┏━━
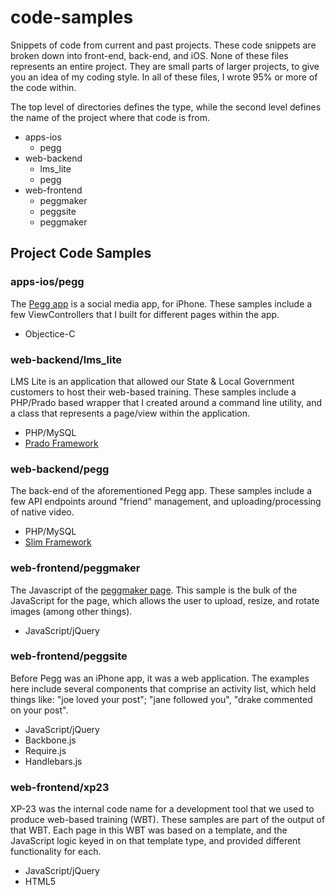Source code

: code-samples
=======

Snippets of code from current and past projects. These code snippets are broken down into front-end, back-end, and iOS. None of these files represents an entire project. They are small parts of larger projects, to give you an idea of my coding style. In all of these files, I wrote 95% or more of the code within.

The top level of directories defines the type, while the second level defines the name of the project where that code is from.

 - apps-ios
	 - pegg
 - web-backend
	 - lms_lite
	 - pegg
 - web-frontend
	 - peggmaker
	 - peggsite
	 - peggmaker

## Project Code Samples ##

### apps-ios/pegg ###
The [Pegg app](https://itunes.apple.com/us/app/peggsite/id989587847?ls=1&mt=8) is a social media app, for iPhone. These samples include a few ViewControllers that I built for different pages within the app.

 - Objectice-C

### web-backend/lms_lite ###
LMS Lite is an application that allowed our State & Local Government customers to host their web-based training. These samples include a PHP/Prado based wrapper that I created around a command line utility, and a class that represents a page/view within the application.

 - PHP/MySQL
 - [Prado Framework](http://www.pradosoft.com/)

### web-backend/pegg ###
The back-end of the aforementioned Pegg app. These samples include a few API endpoints around "friend" management, and uploading/processing of native video.

 - PHP/MySQL
 - [Slim Framework](http://www.slimframework.com/)

### web-frontend/peggmaker ###
The Javascript of the [peggmaker page](http://peggmaker.pegg.co/). This sample is the bulk of the JavaScript for the page, which allows the user to upload, resize, and rotate images (among other things).

 - JavaScript/jQuery

### web-frontend/peggsite ###
Before Pegg was an iPhone app, it was a web application. The examples here include several components that comprise an activity list, which held things like: "joe loved your post"; "jane followed you", "drake commented on your post".

 - JavaScript/jQuery
 - Backbone.js
 - Require.js
 - Handlebars.js

### web-frontend/xp23 ###
XP-23 was the internal code name for a development tool that we used to produce web-based training (WBT). These samples are part of the output of that WBT. Each page in this WBT was based on a template, and the JavaScript logic keyed in on that template type, and provided different functionality for each.

 - JavaScript/jQuery
 - HTML5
┗━━
TO DO =>
Only a number should come back: the count of lines above that include "peggsite".

SOLUTION FOR THIS EXERCISE =>
3